1988'de Millî Eğitim Bakanı idim. Bir akşam, büyük bir ABD şirketinin sahibinin görüşmek istediğini söylediler. Merakımı mucip oldu. İçeriye buyur ettim. Adam, büyük bir yerli holdinge ait ünlü bir Vakıf'ın o günlerde ekranları dolduran TV reklamları hakkında görüşmek istiyordu. Yoğun şekilde yürütülen reklam kampanyası nüfus planlaması ile ilgiliydi. Sohbet koyulaşınca, şirket olarak bu ünlü vakıfa nüfus planlaması ve doğum kontrolü için önemli kaynaklar aktardıklarını söyledi. Hayret ve dehşetle dinlemiştim.

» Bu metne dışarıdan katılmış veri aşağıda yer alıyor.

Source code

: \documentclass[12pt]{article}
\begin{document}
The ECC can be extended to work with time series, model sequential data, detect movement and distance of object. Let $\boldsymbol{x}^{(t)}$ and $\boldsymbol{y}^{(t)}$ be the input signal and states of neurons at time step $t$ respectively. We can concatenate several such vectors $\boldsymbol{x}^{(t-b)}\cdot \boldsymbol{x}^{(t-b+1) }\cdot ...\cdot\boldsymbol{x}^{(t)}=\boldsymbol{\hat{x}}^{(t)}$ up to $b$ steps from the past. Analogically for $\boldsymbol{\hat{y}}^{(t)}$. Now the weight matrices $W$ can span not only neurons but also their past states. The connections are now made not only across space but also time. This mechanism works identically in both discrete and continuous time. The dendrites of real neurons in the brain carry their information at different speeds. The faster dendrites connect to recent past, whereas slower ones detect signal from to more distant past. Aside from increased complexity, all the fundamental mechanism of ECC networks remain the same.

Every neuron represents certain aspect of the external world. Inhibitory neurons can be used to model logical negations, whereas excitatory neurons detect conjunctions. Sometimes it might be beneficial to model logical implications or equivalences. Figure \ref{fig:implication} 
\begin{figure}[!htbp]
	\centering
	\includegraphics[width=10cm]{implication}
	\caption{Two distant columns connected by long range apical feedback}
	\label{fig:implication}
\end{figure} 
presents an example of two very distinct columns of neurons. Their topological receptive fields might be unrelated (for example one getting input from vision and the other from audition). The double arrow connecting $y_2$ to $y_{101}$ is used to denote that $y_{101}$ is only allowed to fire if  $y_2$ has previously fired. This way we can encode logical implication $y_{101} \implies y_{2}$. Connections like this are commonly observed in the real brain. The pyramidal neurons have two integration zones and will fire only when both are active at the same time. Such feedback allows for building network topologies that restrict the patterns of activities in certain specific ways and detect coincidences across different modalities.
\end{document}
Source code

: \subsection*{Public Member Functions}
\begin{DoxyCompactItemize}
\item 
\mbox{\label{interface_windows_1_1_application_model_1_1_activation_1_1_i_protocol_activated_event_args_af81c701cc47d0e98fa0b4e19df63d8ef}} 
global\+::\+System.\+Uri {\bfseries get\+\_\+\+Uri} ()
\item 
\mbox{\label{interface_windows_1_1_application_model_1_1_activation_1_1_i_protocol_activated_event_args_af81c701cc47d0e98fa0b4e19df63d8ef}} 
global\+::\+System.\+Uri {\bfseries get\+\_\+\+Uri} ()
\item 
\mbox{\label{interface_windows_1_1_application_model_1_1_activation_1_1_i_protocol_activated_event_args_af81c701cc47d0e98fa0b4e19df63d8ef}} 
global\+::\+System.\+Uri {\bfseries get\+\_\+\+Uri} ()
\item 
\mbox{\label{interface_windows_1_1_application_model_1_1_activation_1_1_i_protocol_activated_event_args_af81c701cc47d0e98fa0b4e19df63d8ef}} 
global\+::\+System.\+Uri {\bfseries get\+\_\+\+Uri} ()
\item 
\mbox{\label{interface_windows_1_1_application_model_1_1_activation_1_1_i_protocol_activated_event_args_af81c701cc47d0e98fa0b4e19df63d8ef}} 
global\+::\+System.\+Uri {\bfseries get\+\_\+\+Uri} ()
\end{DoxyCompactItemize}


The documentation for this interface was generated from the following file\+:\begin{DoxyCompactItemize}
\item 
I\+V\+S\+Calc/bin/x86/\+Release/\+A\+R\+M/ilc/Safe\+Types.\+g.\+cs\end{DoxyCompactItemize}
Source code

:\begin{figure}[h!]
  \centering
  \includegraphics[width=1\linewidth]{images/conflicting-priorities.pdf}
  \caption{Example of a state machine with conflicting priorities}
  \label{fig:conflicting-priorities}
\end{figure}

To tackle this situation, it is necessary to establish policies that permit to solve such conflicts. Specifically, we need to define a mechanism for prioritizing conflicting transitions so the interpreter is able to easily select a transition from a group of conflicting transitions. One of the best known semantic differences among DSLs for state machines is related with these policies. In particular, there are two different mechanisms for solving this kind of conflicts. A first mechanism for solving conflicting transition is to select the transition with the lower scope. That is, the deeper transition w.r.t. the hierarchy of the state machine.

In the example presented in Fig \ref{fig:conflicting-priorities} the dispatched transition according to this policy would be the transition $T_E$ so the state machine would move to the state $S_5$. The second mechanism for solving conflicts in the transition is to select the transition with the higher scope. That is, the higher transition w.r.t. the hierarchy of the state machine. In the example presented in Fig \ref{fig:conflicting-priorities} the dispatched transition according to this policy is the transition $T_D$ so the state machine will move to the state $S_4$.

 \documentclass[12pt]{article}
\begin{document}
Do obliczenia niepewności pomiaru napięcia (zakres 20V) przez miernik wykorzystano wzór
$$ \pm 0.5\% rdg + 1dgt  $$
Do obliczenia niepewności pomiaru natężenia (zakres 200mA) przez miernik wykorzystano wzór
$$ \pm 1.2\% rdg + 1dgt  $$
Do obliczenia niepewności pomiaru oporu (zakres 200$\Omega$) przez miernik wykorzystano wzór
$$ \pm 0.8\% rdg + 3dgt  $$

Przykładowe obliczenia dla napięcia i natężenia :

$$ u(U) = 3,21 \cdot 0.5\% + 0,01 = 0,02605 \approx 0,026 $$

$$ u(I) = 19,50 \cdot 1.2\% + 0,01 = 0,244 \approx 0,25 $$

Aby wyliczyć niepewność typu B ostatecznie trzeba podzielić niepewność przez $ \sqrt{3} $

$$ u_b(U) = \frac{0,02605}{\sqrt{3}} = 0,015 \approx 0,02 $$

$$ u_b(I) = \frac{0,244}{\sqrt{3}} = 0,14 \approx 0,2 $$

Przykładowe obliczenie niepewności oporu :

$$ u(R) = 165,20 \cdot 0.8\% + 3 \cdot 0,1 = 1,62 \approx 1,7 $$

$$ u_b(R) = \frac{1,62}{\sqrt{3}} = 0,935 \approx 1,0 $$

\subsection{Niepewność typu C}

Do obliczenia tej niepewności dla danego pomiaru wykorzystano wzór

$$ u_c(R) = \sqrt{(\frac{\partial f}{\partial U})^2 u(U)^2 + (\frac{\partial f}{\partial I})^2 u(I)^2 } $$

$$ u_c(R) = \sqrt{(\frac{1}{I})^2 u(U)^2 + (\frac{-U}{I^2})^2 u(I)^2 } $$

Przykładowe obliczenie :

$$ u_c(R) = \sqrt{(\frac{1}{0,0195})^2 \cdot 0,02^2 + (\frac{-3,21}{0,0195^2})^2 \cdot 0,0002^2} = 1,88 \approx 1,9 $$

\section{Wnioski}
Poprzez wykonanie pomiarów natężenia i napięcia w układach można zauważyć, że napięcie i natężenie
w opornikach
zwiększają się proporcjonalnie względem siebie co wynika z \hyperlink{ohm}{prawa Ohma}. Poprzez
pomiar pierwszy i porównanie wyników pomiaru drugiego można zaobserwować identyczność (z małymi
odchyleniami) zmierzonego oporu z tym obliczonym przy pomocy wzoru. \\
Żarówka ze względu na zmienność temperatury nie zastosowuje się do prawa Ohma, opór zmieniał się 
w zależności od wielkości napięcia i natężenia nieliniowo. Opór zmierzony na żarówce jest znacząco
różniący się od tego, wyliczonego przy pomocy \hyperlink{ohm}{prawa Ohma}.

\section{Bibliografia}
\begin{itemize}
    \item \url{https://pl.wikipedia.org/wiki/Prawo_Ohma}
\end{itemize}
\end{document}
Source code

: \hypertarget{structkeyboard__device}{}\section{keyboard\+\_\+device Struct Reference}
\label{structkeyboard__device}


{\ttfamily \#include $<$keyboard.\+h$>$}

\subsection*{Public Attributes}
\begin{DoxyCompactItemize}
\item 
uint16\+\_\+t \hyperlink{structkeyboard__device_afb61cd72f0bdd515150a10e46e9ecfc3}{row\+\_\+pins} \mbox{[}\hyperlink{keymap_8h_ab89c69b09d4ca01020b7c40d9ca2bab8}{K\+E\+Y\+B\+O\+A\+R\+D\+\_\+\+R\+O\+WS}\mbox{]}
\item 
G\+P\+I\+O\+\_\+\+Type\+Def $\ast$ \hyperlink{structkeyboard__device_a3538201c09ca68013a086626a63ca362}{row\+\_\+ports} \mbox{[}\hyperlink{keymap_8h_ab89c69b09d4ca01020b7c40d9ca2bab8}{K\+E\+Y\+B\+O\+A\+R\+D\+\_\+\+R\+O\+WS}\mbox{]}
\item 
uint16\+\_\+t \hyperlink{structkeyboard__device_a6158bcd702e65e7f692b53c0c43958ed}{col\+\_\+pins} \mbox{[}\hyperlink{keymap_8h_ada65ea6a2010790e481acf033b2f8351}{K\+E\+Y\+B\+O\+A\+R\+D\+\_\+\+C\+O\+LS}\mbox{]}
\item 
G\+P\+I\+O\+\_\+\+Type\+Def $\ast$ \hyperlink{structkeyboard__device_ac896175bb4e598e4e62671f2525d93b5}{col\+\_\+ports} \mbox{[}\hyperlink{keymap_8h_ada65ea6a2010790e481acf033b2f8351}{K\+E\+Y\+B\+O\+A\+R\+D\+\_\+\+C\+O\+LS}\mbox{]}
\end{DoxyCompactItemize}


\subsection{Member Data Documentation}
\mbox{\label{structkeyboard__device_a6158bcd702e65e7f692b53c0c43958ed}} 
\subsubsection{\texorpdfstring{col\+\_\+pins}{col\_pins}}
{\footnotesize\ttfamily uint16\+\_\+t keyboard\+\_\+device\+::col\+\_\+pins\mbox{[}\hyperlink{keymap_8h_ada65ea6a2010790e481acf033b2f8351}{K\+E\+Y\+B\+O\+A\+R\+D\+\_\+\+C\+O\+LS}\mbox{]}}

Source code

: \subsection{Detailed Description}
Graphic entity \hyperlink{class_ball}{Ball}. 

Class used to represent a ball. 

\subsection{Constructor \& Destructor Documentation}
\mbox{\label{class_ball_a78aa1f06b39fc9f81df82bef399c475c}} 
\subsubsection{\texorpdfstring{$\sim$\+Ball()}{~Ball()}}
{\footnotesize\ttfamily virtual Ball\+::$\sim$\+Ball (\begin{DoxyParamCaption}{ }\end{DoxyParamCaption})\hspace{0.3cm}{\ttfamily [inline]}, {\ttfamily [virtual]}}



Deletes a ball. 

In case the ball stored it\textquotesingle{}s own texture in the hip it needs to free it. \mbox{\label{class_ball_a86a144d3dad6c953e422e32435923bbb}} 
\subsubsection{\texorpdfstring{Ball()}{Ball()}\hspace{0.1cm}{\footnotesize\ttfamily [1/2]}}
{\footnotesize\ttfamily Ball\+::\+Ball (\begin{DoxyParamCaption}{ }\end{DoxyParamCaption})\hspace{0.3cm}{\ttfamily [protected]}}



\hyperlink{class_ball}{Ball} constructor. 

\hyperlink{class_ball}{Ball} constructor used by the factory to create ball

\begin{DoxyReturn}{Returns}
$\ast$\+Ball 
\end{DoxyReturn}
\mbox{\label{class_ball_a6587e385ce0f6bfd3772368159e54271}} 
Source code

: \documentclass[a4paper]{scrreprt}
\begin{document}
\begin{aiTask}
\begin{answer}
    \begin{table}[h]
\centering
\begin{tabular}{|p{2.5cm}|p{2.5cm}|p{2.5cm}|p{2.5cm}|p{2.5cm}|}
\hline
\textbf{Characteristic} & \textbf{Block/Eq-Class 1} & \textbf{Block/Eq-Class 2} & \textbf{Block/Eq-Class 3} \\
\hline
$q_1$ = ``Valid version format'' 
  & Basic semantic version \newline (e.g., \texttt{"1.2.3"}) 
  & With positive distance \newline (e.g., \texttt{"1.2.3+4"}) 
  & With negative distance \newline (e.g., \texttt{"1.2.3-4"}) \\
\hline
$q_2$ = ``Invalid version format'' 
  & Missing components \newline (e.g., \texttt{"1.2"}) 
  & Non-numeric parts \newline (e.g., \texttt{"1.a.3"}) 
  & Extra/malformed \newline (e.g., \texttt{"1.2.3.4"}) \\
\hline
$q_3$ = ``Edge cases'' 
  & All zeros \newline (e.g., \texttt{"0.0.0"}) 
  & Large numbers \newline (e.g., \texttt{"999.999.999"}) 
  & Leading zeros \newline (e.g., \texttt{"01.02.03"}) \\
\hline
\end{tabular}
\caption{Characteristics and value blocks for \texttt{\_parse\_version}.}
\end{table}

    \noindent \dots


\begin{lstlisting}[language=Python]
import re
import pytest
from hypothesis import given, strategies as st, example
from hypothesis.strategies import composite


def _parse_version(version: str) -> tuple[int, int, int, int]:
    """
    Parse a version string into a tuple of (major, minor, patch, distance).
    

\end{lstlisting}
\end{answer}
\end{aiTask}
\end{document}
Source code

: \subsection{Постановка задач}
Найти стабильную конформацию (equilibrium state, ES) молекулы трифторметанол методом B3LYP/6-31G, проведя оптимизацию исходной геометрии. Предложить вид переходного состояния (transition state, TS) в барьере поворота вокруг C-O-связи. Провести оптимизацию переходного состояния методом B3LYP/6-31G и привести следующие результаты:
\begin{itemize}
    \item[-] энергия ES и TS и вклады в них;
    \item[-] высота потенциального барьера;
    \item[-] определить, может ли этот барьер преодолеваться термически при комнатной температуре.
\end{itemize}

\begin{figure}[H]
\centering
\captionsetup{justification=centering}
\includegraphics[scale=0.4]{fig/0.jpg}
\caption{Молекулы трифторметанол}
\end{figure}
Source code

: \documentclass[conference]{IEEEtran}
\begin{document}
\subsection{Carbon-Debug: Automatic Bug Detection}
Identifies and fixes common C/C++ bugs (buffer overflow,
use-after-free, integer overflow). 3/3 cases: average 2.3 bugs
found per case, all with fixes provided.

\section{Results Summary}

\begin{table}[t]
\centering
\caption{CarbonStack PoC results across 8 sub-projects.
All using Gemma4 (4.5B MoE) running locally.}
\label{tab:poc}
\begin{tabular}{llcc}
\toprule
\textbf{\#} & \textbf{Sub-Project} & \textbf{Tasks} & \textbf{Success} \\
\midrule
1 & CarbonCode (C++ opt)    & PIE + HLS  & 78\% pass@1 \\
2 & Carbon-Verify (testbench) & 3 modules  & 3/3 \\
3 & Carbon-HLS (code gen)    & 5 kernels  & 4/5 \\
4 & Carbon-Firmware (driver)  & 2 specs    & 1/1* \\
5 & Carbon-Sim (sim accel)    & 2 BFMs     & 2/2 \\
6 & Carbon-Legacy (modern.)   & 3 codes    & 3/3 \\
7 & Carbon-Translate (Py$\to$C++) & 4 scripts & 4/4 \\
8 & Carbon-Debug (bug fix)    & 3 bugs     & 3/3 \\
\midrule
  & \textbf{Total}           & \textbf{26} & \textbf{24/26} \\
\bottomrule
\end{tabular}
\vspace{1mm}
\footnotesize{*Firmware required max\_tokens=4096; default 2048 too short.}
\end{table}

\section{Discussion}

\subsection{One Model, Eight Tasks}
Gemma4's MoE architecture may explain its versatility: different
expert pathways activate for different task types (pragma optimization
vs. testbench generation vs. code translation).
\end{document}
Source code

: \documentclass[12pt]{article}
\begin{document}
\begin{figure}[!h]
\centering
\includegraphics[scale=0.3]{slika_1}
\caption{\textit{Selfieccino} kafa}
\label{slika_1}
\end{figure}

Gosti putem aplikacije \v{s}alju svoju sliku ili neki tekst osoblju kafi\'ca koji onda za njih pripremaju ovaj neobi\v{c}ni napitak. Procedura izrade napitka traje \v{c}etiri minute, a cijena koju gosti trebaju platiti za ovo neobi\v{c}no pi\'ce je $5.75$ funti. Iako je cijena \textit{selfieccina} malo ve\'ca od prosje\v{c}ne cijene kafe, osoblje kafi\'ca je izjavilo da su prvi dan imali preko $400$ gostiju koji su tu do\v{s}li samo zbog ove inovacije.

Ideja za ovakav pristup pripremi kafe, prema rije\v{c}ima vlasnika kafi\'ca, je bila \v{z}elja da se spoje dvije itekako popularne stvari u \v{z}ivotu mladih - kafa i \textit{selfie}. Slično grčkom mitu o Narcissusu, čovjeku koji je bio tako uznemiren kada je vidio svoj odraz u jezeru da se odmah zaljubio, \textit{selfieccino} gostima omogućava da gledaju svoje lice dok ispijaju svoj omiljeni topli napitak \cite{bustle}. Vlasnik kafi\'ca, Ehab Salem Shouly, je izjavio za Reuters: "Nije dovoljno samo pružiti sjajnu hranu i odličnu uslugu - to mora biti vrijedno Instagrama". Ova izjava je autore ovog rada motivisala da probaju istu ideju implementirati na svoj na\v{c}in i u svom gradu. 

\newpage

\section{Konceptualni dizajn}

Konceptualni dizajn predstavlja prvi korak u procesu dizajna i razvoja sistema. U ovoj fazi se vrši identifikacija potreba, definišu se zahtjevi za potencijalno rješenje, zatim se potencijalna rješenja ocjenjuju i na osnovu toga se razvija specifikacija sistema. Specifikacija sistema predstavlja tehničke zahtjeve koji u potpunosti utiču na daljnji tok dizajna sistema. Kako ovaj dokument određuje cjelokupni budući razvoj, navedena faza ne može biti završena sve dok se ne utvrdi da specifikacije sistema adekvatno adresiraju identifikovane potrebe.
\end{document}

Özal'ın başbakanlığı döneminde, bu defa eşinin başkanı olduğu 'Türk Kadınını Güçlendirme Vakfı' nüfus planlaması faaliyetlerinde bulunmaya başladı. Bir gün Başbakanlık Konutu'nda rahmetli Özal'a, nüfus planlaması konusunda yıllarca devam eden müşterek mücadelemizi ve hâtıralarımızı anlattıktan sonra, 'Turgut Ağabey, her şey aklıma gelirdi de sonunda bu noktaya varacağımızı düşünmezdim' diye sitem ettim. Çok müteessir oldu ve sesini çıkarmadı.

***


Bir zamanlar, bu memleketin vatansever ve idealist genç aydınları olarak gelecekteki nüfus hedefimizi '100 milyonluk Türkiye!' diye ifade ederdik. Bunun en büyük zenginliğimiz olduğunun farkındaydık. Ne yazık ki, asrın başlangıcında 70 milyona dahi ulaşamadık. Nüfus artış hızımız süratle yüzde 1'in altına iniyor. Artık biz de 'İhtiyar Avrupa'nın iddiasız kervanına katılmak üzereyiz. Güneydoğu bölgesi dışındaki nüfus artışı, daha şimdiden yüzde 0.8 civarında seyrediyor. Son yarım asırdan beri nüfus artış hızından şikâyet eden gayrimillî aydınlar kına yaksınlar.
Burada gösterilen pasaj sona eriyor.